My Barber has moved away. I found him after a year of searching, when I moved here 6 years ago. He met every requirement I needed. He was a Master Barber. He did a very nice hot towel shave. I told him what I wanted - a taper with a #3 on the sides and an inch on top, and shave the back of my neck with a blade and hot lather - one time, on my first visit. 6 weeks later on my second visit, he greeted me by name and asked if I wanted the same cut, which he remembered. He'd reconfirm every time. That was above and beyond for me. I'll miss him.
He was not the best technical Barber I ever had, she is probably still in Baltimore, but he was very good, and... he had what I think of as an understanding of the traditional Barber/client relationship - a relationship that is important and meaningful to me, and which is harder to find, as my world morphs into the world of my descendants.
I've loved going to the Barber my whole life. My mother, bless her, really wanted to avoid my first haircut being traumatic, so she went overboard and started hyping the event to me days in advance. I was there, of course, but I have no memory of this. This is is what she has told me. She portrayed it as a big celebration in my honor, and the Barber was wise to the whole strategy. Apparently, it worked. I had a delightful time, and received my very first piece of bubblegum from the Barber as a reward.
I don't remember that piece of bubblegum, but I remember getting bubblegum from that Barber when he cut my hair before I moved away to college. In the car afterward was the only time I cried about leaving my hometown. He was my Barber from age 3 to 18. He was great. The shop was great. Saturday mornings, with my Dad, the "crew" of guys who just liked hanging out there and shooting the breeze, wrinkled issues of Field and Stream and Popular Mechanics and Sports Illustrated. Honestly, in a way, it was kind of like Mayberry. Only good memories.
It is my experience that the hair cutting event, as performed by beauticians, is fundamentally different from, and for my purposes inferior to, the service provided by a licensed Master Barber. In this State, a Beautician cannot shave me, and given the general quality of the cut, I would not let them near my face with an open blade. So there's that.
But if there's one single act that is a microcosm of the essence and value inherent in the traditional Barber/Client relationship, an example can be found in this video, 9:15 in:
This is
@BarberDave 's Barber shave video. The client is reclined and his face is covered with a hot towel. As Dave approaches the client to remove the towel, he gently touches the client's shoulder. It's the tiniest detail, perhaps the farthest from the actual shaving of any. He mentions it later and explains the touch. Its sole purpose is to protect and preserve the relaxation of the client. In fact, every single action a Master Barber performs on a client has this - the relaxation and comfort of the client - as a central principle of the service. That touch on the shoulder is one of literally hundreds of consciousness actions the Barber does in a particular way, to make the shave or haircut as relaxing and comfortable as possible. It is a level of service, developed over centuries(!), that you will not find at a Supercuts or Sportcuts or whatever factory chain you choose. They cannot provide that service because they are not Master Barbers and have not been trained. And for the most part, those folks are very young and have not lived much life yet. Here's why this is important to me.

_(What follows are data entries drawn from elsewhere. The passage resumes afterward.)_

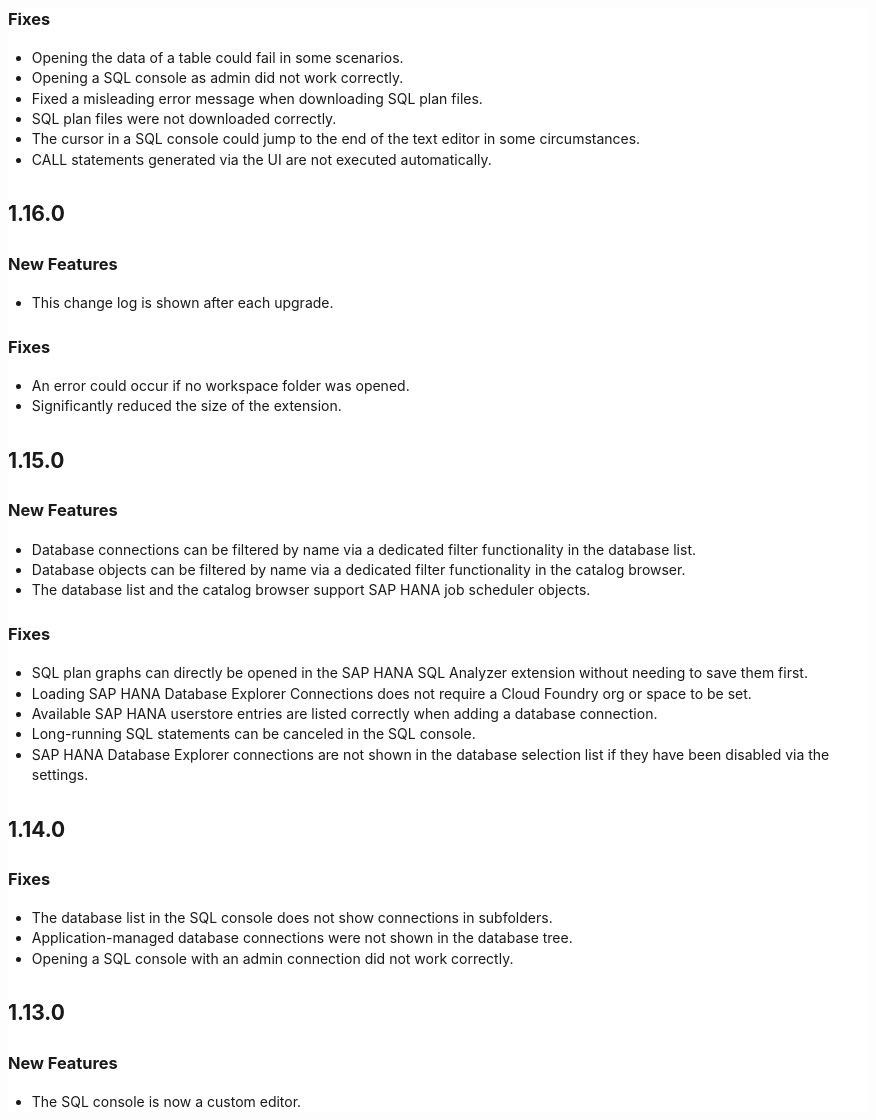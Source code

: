 ### Fixes
- Opening the data of a table could fail in some scenarios.
- Opening a SQL console as admin did not work correctly.
- Fixed a misleading error message when downloading SQL plan files.
- SQL plan files were not downloaded correctly.
- The cursor in a SQL console could jump to the end of the text editor in some circumstances.
- CALL statements generated via the UI are not executed automatically.

## 1.16.0

### New Features
- This change log is shown after each upgrade.

### Fixes
- An error could occur if no workspace folder was opened.
- Significantly reduced the size of the extension.

## 1.15.0

### New Features
- Database connections can be filtered by name via a dedicated filter functionality in the database list.
- Database objects can be filtered by name via a dedicated filter functionality in the catalog browser.
- The database list and the catalog browser support SAP HANA job scheduler objects.

### Fixes
- SQL plan graphs can directly be opened in the SAP HANA SQL Analyzer extension without needing to save them first.
- Loading SAP HANA Database Explorer Connections does not require a Cloud Foundry org or space to be set.
- Available SAP HANA userstore entries are listed correctly when adding a database connection.
- Long-running SQL statements can be canceled in the SQL console.
- SAP HANA Database Explorer connections are not shown in the database selection list if they have been disabled via the settings.

## 1.14.0

### Fixes
- The database list in the SQL console does not show connections in subfolders.
- Application-managed database connections were not shown in the database tree.
- Opening a SQL console with an admin connection did not work correctly.

## 1.13.0

### New Features
- The SQL console is now a custom editor.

A taper. #3 on the sides. An inch on top.
@BarberDave will tell you, any Barber could do this cut. The haircut, while being the actual and formal cause of the entire relationship, is subsumed into a ritual of carefully designed acts of comforting and caring that has benefitted me *as a person* for most of my life. For you see, all the while the Master Barber is providing the service, there is a conversation, or not, a good Barber quickly reads the client's inclination to converse. I made my decision about what college to attend because of a conversation with my Barber, that wasn't about college. I want a Bartender Barber, or a Pastor Barber. That makes this a tall order.

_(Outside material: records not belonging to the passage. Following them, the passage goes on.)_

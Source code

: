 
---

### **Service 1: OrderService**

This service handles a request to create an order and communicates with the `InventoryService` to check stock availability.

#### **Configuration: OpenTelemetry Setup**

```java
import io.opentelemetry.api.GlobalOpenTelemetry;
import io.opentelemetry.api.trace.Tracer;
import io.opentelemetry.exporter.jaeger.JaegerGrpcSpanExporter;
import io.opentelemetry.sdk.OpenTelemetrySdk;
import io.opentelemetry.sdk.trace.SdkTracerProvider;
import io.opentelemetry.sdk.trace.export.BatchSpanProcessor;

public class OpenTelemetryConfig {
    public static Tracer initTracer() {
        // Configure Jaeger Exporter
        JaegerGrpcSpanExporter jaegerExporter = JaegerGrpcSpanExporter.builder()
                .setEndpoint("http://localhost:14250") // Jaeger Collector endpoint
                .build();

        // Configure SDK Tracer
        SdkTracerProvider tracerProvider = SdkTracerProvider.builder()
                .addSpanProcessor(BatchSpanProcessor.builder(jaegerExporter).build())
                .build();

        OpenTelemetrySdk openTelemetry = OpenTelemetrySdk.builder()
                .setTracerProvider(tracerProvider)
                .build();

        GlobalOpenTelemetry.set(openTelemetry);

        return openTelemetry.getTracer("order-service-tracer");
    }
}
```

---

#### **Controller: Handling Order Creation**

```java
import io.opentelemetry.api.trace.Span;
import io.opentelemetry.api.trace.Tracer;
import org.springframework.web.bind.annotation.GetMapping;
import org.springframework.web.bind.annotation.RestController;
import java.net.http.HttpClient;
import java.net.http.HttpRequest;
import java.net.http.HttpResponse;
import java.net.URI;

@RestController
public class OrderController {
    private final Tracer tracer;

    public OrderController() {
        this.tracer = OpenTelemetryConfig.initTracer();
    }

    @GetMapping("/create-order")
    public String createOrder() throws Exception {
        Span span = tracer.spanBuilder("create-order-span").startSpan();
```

To me, there's a sense in which what Barbers do is a vocation. It's a relationship in which Caring is crucial. And I fear this is disappearing.
So now I have to find a new Master Barber, who is good and friendly, in this town of 30,000 people. This might be an advantage in my search - small town values, lifetime clientele, a small town hangout, and all that. But its a slow process. Like watching hair grow sometimes, literally.
I know of a great Barber in Nashville, but with traffic that's 2 hours of driving, plus, he's in a super wealthy neighborhood. $120 haircut! I didn't ask about the shave. If I had that budget, I'd just use the money to start flying to Tucson every couple of months!
Anybody have any ideas about how to find my next dream Barber? I've done it before, but I'm always looking for advice about things like this. It's a form of being cared for that I've valued my whole life. Any input is welcome!
The previous paragraph was my original post. I wasn't sure where best to post it. What goes on here in the Journals feels like where the significance of this event for me would be appreciated, and the level and diversity of life experience and thoughtfulness I'm blessed to encounter here can only be found here. Journal writers here have lived a lot and know a lot and care about each other.
At any rate, this is what I'm thinking about today, and it's kind of shaving related, so it felt to me like I'd most completely get my thoughts expressed in a Journal entry.
I do feel better. I really appreciate you reading all this. Barbers are important to me, and so is the Cadre.